▶ [WHAT YOU HAVE TO DO]
In the data below, the answer is the run of lines from the line containing "The objective of" through the line containing "The book is", both included; print it exactly and nothing else.

[Records from a data collection]

______________________________

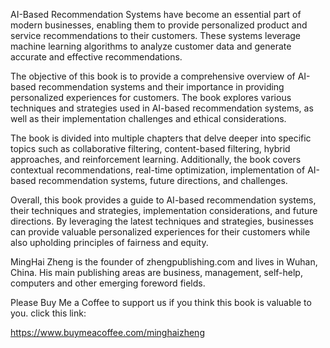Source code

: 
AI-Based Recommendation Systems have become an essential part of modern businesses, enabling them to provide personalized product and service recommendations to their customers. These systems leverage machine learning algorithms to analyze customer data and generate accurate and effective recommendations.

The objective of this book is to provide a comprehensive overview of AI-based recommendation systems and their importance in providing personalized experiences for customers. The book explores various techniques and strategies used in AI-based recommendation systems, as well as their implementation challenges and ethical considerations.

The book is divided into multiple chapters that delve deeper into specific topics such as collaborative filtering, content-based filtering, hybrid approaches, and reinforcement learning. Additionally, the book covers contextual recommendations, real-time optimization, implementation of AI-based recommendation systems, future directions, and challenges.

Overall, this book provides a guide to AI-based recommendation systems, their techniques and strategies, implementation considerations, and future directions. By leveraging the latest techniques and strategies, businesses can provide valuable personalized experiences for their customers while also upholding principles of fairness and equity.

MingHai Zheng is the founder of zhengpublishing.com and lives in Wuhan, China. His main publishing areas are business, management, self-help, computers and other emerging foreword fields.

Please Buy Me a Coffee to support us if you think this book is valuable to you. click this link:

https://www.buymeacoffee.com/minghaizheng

______________________________

▶ [EXERCISE OUTPUT]
The objective of this book is to provide a comprehensive overview of AI-based recommendation systems and their importance in providing personalized experiences for customers. The book explores various techniques and strategies used in AI-based recommendation systems, as well as their implementation challenges and ethical considerations.

The book is divided into multiple chapters that delve deeper into specific topics such as collaborative filtering, content-based filtering, hybrid approaches, and reinforcement learning. Additionally, the book covers contextual recommendations, real-time optimization, implementation of AI-based recommendation systems, future directions, and challenges.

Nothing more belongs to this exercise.